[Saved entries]
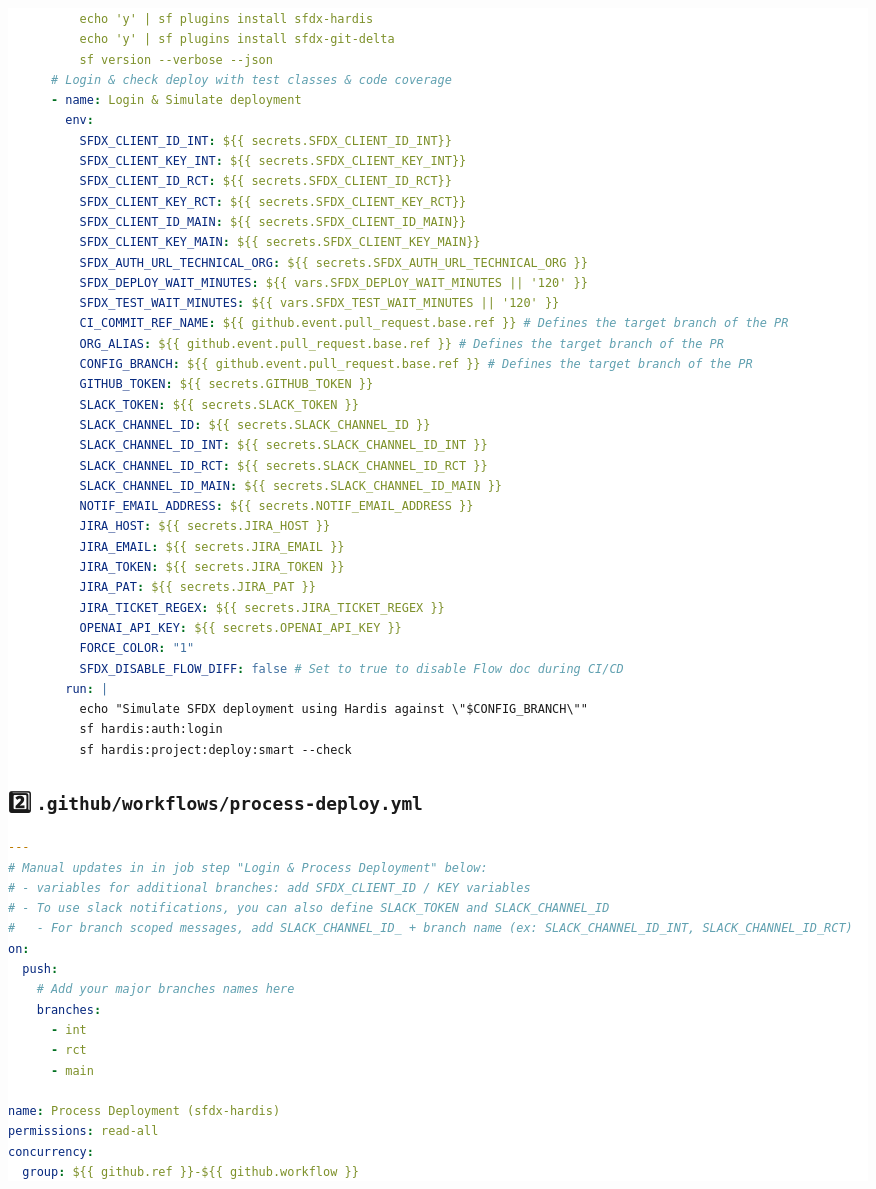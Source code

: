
 ```yaml
          echo 'y' | sf plugins install sfdx-hardis
          echo 'y' | sf plugins install sfdx-git-delta
          sf version --verbose --json
      # Login & check deploy with test classes & code coverage
      - name: Login & Simulate deployment
        env:
          SFDX_CLIENT_ID_INT: ${{ secrets.SFDX_CLIENT_ID_INT}}
          SFDX_CLIENT_KEY_INT: ${{ secrets.SFDX_CLIENT_KEY_INT}}
          SFDX_CLIENT_ID_RCT: ${{ secrets.SFDX_CLIENT_ID_RCT}}
          SFDX_CLIENT_KEY_RCT: ${{ secrets.SFDX_CLIENT_KEY_RCT}}
          SFDX_CLIENT_ID_MAIN: ${{ secrets.SFDX_CLIENT_ID_MAIN}}
          SFDX_CLIENT_KEY_MAIN: ${{ secrets.SFDX_CLIENT_KEY_MAIN}}
          SFDX_AUTH_URL_TECHNICAL_ORG: ${{ secrets.SFDX_AUTH_URL_TECHNICAL_ORG }}
          SFDX_DEPLOY_WAIT_MINUTES: ${{ vars.SFDX_DEPLOY_WAIT_MINUTES || '120' }}
          SFDX_TEST_WAIT_MINUTES: ${{ vars.SFDX_TEST_WAIT_MINUTES || '120' }}
          CI_COMMIT_REF_NAME: ${{ github.event.pull_request.base.ref }} # Defines the target branch of the PR
          ORG_ALIAS: ${{ github.event.pull_request.base.ref }} # Defines the target branch of the PR
          CONFIG_BRANCH: ${{ github.event.pull_request.base.ref }} # Defines the target branch of the PR
          GITHUB_TOKEN: ${{ secrets.GITHUB_TOKEN }}
          SLACK_TOKEN: ${{ secrets.SLACK_TOKEN }}
          SLACK_CHANNEL_ID: ${{ secrets.SLACK_CHANNEL_ID }}
          SLACK_CHANNEL_ID_INT: ${{ secrets.SLACK_CHANNEL_ID_INT }}
          SLACK_CHANNEL_ID_RCT: ${{ secrets.SLACK_CHANNEL_ID_RCT }}
          SLACK_CHANNEL_ID_MAIN: ${{ secrets.SLACK_CHANNEL_ID_MAIN }}
          NOTIF_EMAIL_ADDRESS: ${{ secrets.NOTIF_EMAIL_ADDRESS }}
          JIRA_HOST: ${{ secrets.JIRA_HOST }}
          JIRA_EMAIL: ${{ secrets.JIRA_EMAIL }}
          JIRA_TOKEN: ${{ secrets.JIRA_TOKEN }}
          JIRA_PAT: ${{ secrets.JIRA_PAT }}
          JIRA_TICKET_REGEX: ${{ secrets.JIRA_TICKET_REGEX }}
          OPENAI_API_KEY: ${{ secrets.OPENAI_API_KEY }}
          FORCE_COLOR: "1"
          SFDX_DISABLE_FLOW_DIFF: false # Set to true to disable Flow doc during CI/CD
        run: |
          echo "Simulate SFDX deployment using Hardis against \"$CONFIG_BRANCH\""
          sf hardis:auth:login
          sf hardis:project:deploy:smart --check
```

## 2️⃣ `.github/workflows/process-deploy.yml`

```yaml
---
# Manual updates in in job step "Login & Process Deployment" below:
# - variables for additional branches: add SFDX_CLIENT_ID / KEY variables
# - To use slack notifications, you can also define SLACK_TOKEN and SLACK_CHANNEL_ID
#   - For branch scoped messages, add SLACK_CHANNEL_ID_ + branch name (ex: SLACK_CHANNEL_ID_INT, SLACK_CHANNEL_ID_RCT)
on:
  push:
    # Add your major branches names here
    branches:
      - int
      - rct
      - main

name: Process Deployment (sfdx-hardis)
permissions: read-all
concurrency:
  group: ${{ github.ref }}-${{ github.workflow }}
```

Task instructions:
Every entry above should come back exactly as written, except for its pictures.

Reply:
Source code

:
 ```yaml
          echo 'y' | sf plugins install sfdx-hardis
          echo 'y' | sf plugins install sfdx-git-delta
          sf version --verbose --json
      # Login & check deploy with test classes & code coverage
      - name: Login & Simulate deployment
        env:
          SFDX_CLIENT_ID_INT: ${{ secrets.SFDX_CLIENT_ID_INT}}
          SFDX_CLIENT_KEY_INT: ${{ secrets.SFDX_CLIENT_KEY_INT}}
          SFDX_CLIENT_ID_RCT: ${{ secrets.SFDX_CLIENT_ID_RCT}}
          SFDX_CLIENT_KEY_RCT: ${{ secrets.SFDX_CLIENT_KEY_RCT}}
          SFDX_CLIENT_ID_MAIN: ${{ secrets.SFDX_CLIENT_ID_MAIN}}
          SFDX_CLIENT_KEY_MAIN: ${{ secrets.SFDX_CLIENT_KEY_MAIN}}
          SFDX_AUTH_URL_TECHNICAL_ORG: ${{ secrets.SFDX_AUTH_URL_TECHNICAL_ORG }}
          SFDX_DEPLOY_WAIT_MINUTES: ${{ vars.SFDX_DEPLOY_WAIT_MINUTES || '120' }}
          SFDX_TEST_WAIT_MINUTES: ${{ vars.SFDX_TEST_WAIT_MINUTES || '120' }}
          CI_COMMIT_REF_NAME: ${{ github.event.pull_request.base.ref }} # Defines the target branch of the PR
          ORG_ALIAS: ${{ github.event.pull_request.base.ref }} # Defines the target branch of the PR
          CONFIG_BRANCH: ${{ github.event.pull_request.base.ref }} # Defines the target branch of the PR
          GITHUB_TOKEN: ${{ secrets.GITHUB_TOKEN }}
          SLACK_TOKEN: ${{ secrets.SLACK_TOKEN }}
          SLACK_CHANNEL_ID: ${{ secrets.SLACK_CHANNEL_ID }}
          SLACK_CHANNEL_ID_INT: ${{ secrets.SLACK_CHANNEL_ID_INT }}
          SLACK_CHANNEL_ID_RCT: ${{ secrets.SLACK_CHANNEL_ID_RCT }}
          SLACK_CHANNEL_ID_MAIN: ${{ secrets.SLACK_CHANNEL_ID_MAIN }}
          NOTIF_EMAIL_ADDRESS: ${{ secrets.NOTIF_EMAIL_ADDRESS }}
          JIRA_HOST: ${{ secrets.JIRA_HOST }}
          JIRA_EMAIL: ${{ secrets.JIRA_EMAIL }}
          JIRA_TOKEN: ${{ secrets.JIRA_TOKEN }}
          JIRA_PAT: ${{ secrets.JIRA_PAT }}
          JIRA_TICKET_REGEX: ${{ secrets.JIRA_TICKET_REGEX }}
          OPENAI_API_KEY: ${{ secrets.OPENAI_API_KEY }}
          FORCE_COLOR: "1"
          SFDX_DISABLE_FLOW_DIFF: false # Set to true to disable Flow doc during CI/CD
        run: |
          echo "Simulate SFDX deployment using Hardis against \"$CONFIG_BRANCH\""
          sf hardis:auth:login
          sf hardis:project:deploy:smart --check
```

## 2️⃣ `.github/workflows/process-deploy.yml`

```yaml
---
# Manual updates in in job step "Login & Process Deployment" below:
# - variables for additional branches: add SFDX_CLIENT_ID / KEY variables
# - To use slack notifications, you can also define SLACK_TOKEN and SLACK_CHANNEL_ID
#   - For branch scoped messages, add SLACK_CHANNEL_ID_ + branch name (ex: SLACK_CHANNEL_ID_INT, SLACK_CHANNEL_ID_RCT)
on:
  push:
    # Add your major branches names here
    branches:
      - int
      - rct
      - main

name: Process Deployment (sfdx-hardis)
permissions: read-all
concurrency:
  group: ${{ github.ref }}-${{ github.workflow }}
```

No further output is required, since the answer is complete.